July 8, 2025 by Christian Loeffeld & Thomas Sander
Ten DataWarrior Tricks You Might Not Know

DataWarrior is a powerful, open-source software primarily used in the life sciences for interactive data visualization and analysis, and with a strong emphasis on chemical intelligence. It allows users to explore tabular data, visualize chemical structures, and analyze structure-activity relationships. This versatility makes it an invaluable tool for researchers seeking to extract hidden knowledge from large chemical datasets. The following list of “Ten DataWarrior Tricks You Might Not Know” promises to reveal lesser-known functionalities that can significantly enhance a user’s efficiency and analytical capabilities within the software.
- Sorting Table Data When clicking a column header in the table view, then all rows are sorted according to that column's data. Subsequent clicks toggle between ascending and descending sort oder.
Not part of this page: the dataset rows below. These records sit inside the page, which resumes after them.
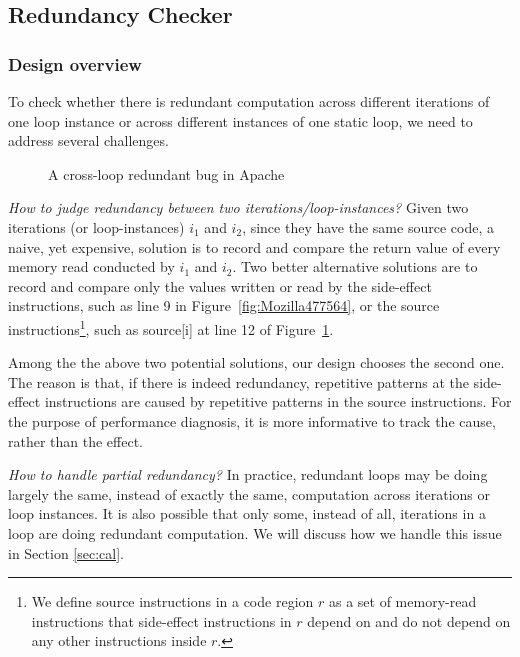 \subsection{Redundancy Checker}
\label{sec:redundant}

\subsubsection{Design overview}
To check whether there is redundant computation across different iterations
of one loop instance or across different instances of one static loop, we need
to address several challenges.

\begin{figure}
\caption{A cross-loop redundant bug in Apache}
\label{fig:Apache34464}
\end{figure}




\emph{How to judge redundancy between two iterations/loop-instances?}
Given two iterations (or loop-instances) $i_1$ and $i_2$, since they have 
the same source code, 
a naive, yet expensive, solution is to record and compare the return value of
every memory read conducted by $i_1$ and $i_2$. Two better alternative
solutions are to record and compare only the values written or read by the
side-effect instructions, such as 
line 9 in Figure~\ref{fig:Mozilla477564},
or the source instructions\footnote{We define source instructions in a code
region $r$ as a set of memory-read instructions that side-effect
instructions in $r$ depend on and do not depend on any other instructions
inside $r$.}, 
such as source[i] at line 12 of Figure~\ref{fig:Apache34464}.

Among the the above two potential solutions, our design chooses the second one.
The reason is that, if there is indeed
redundancy, repetitive patterns at the side-effect instructions are caused by
repetitive patterns in the source instructions.
For the purpose of performance diagnosis, it is
more informative to track the cause, rather than the effect.

\emph{How to handle partial redundancy?}
In practice, redundant loops may be doing largely the same, instead of exactly
the same, computation across iterations or loop instances. It is also possible
that only some, instead of all, iterations in a loop are doing redundant
computation. We will discuss how we handle this issue in Section \ref{sec:cal}.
If some rows are selected and if you hold the 'Shift' key while sorting, then all selected rows show up at the top of the table followed be rest. Both row sets are still sorted by the column's content.
- Managing Data Subsets
- Defining Exclusion Groups in Substructures
- Animating Filters for Dynamic Views
- Pasting Structures from Various Formats
- Using Graphical Views as Filters
- Overriding Column Data Types
- Querying External SQL Databases
- Finding Columns by Name
- Locating the Reference Row
When browsing data and after selecting one single or multiple rows in any view, you may press Crtl-1 to add the selected row(s) to a default list. Repeating this multiple times, you may define a data subset of higher interest. Pressing Ctrl-0 removes selected rows from the default list. If marker color or table background color is associated with default list membership, then your view shows directly, which rows belong to your defined subset.
In a substructure filter or any other place where you can define a substructure, you may mark a substituent (one or multiple connected atoms) to be an ’exclude group’. Then this part of the substructure turns into a substructure within the substructure, which is not allowed at that position. This way, for instance, you may define amines as nitrogen atoms that are not allowed to carry a carbonyl group.
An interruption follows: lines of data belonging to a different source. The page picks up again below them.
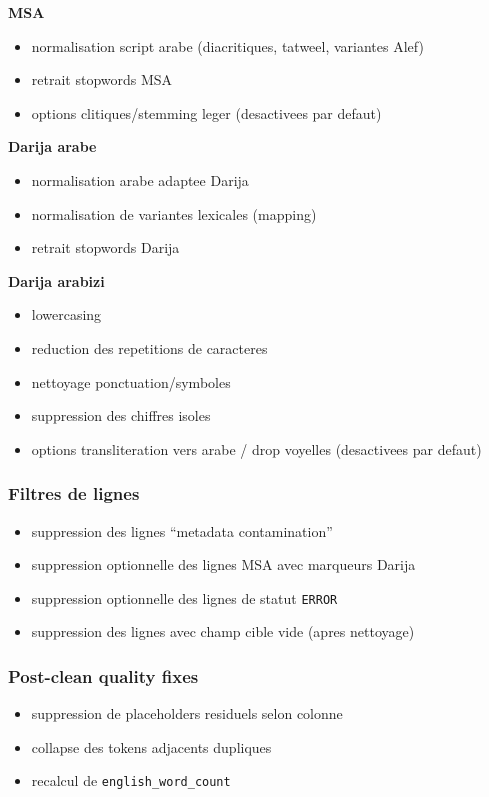 \documentclass[11pt,a4paper]{article}
\begin{document}
\textbf{MSA}
\begin{itemize}[leftmargin=*]
  \item normalisation script arabe (diacritiques, tatweel, variantes Alef)
  \item retrait stopwords MSA
  \item options clitiques/stemming leger (desactivees par defaut)
\end{itemize}

\textbf{Darija arabe}
\begin{itemize}[leftmargin=*]
  \item normalisation arabe adaptee Darija
  \item normalisation de variantes lexicales (mapping)
  \item retrait stopwords Darija
\end{itemize}

\textbf{Darija arabizi}
\begin{itemize}[leftmargin=*]
  \item lowercasing
  \item reduction des repetitions de caracteres
  \item nettoyage ponctuation/symboles
  \item suppression des chiffres isoles
  \item options transliteration vers arabe / drop voyelles (desactivees par defaut)
\end{itemize}

\subsubsection{Filtres de lignes}
\begin{itemize}[leftmargin=*]
  \item suppression des lignes ``metadata contamination''
  \item suppression optionnelle des lignes MSA avec marqueurs Darija
  \item suppression optionnelle des lignes de statut \texttt{ERROR}
  \item suppression des lignes avec champ cible vide (apres nettoyage)
\end{itemize}

\subsubsection{Post-clean quality fixes}
\begin{itemize}[leftmargin=*]
  \item suppression de placeholders residuels selon colonne
  \item collapse des tokens adjacents dupliques
  \item recalcul de \texttt{english\_word\_count}
\end{itemize}
\end{document}
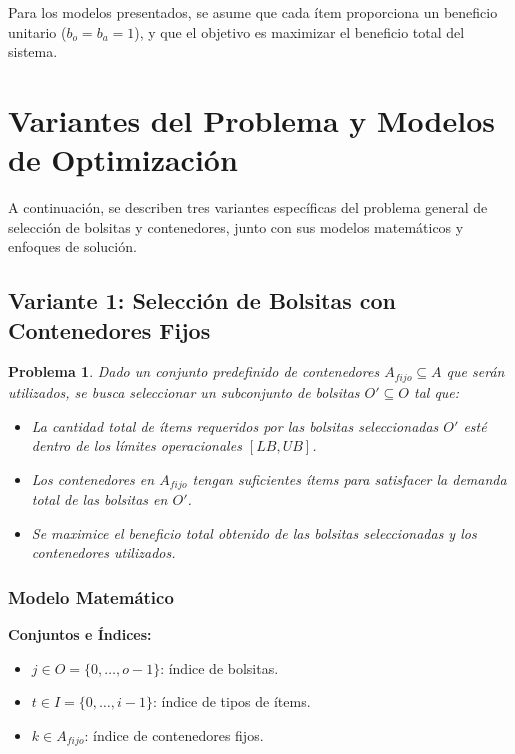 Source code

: \documentclass[a4paper,12pt]{article}
\newtheorem{problem}{Problema}
\begin{document}
Para los modelos presentados, se asume que cada ítem proporciona un beneficio unitario ($b_o = b_a = 1$), y que el objetivo es maximizar el beneficio total del sistema.

\section{Variantes del Problema y Modelos de Optimización}
A continuación, se describen tres variantes específicas del problema general de selección de bolsitas y contenedores, junto con sus modelos matemáticos y enfoques de solución.

\subsection{Variante 1: Selección de Bolsitas con Contenedores Fijos}
\label{sec:variante1}
\begin{problem}
Dado un conjunto predefinido de contenedores $A_{fijo} \subseteq A$ que serán utilizados, se busca seleccionar un subconjunto de bolsitas $O' \subseteq O$ tal que:
\begin{itemize}
    \item La cantidad total de ítems requeridos por las bolsitas seleccionadas $O'$ esté dentro de los límites operacionales $[LB, UB]$.
    \item Los contenedores en $A_{fijo}$ tengan suficientes ítems para satisfacer la demanda total de las bolsitas en $O'$.
    \item Se maximice el beneficio total obtenido de las bolsitas seleccionadas y los contenedores utilizados.
\end{itemize}
\end{problem}

\subsubsection{Modelo Matemático}
\textbf{Conjuntos e Índices:}
\begin{itemize}
    \item $j \in O = \{0, \dots, o-1\}$: índice de bolsitas.
    \item $t \in I = \{0, \dots, i-1\}$: índice de tipos de ítems.
    \item $k \in A_{fijo}$: índice de contenedores fijos.
\end{itemize}
\end{document}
Some filters posses a ‘gear wheel’ icon, which lets you define animation parameters. These may cause the filter to automatically change the visible subset of rows over time. This way you may make a graphical view to automatically cycle through data categories or show the evolution of some properties over time.
Within the structure editor or on a structure filter you may press the right mouse button and select ‘Paste Structure or Name’. This does not only paste in a structure from the clipboard but also generates a chemical structure from any IUPAC name, trivial name, acronym, drug name, SMILES, CAS-Number from the clipboard.
You may turn any graphical view into a filter by clicking its configuration icon (wrench icon) and marking ‘Use View as Explicit Filter’. When you then select any data within this view, all other views show the same rows only.
Column data types are determined automatically. When you hover the mouse pointer over a column header, a tool tip displays the perceived type among other column related information. If the perceived type does not meet your expectation, e.g. because an otherwise numerical column contains some rows with non-numerical content, then you may overwrite the perceived type from the column header popup menu with ‘Set Column Data Type To…’.
You may use DataWarrior to directly query any in-house or external relational databases. For instance to retrieve all FDA approved drugs from the DrugCentral database, choose ‘Retrieve Data From SQL-Database’ from the ‘DataBase’ menu, input “postgresql://unmtid-dbs.net:5433/drugcentral” as connect string and “select structures.* from structures,approval where structures.id = approval.struct_id and approval.type = ‘FDA’” as SQL-statement. When asked for user and password, use “drugman” and “dosage”, respectively.
If a dataset has many columns, it may be a tedious task to find a particular column in the table. If you click the ‘magnification glass’ button at the top right of the table view, a field appears that lets you type in a part of a column name, causing all columns to vanish if their name doesn’t contain the typed string.
If you click on a marker in a graphical view, then you choose this row to be the so-called ‘Reference Row’, which is indicated by a red frame. In order to locate this reference row in the table view, you may click its the top left button, which causes the table to scroll as much as needed to reveal the reference row to you.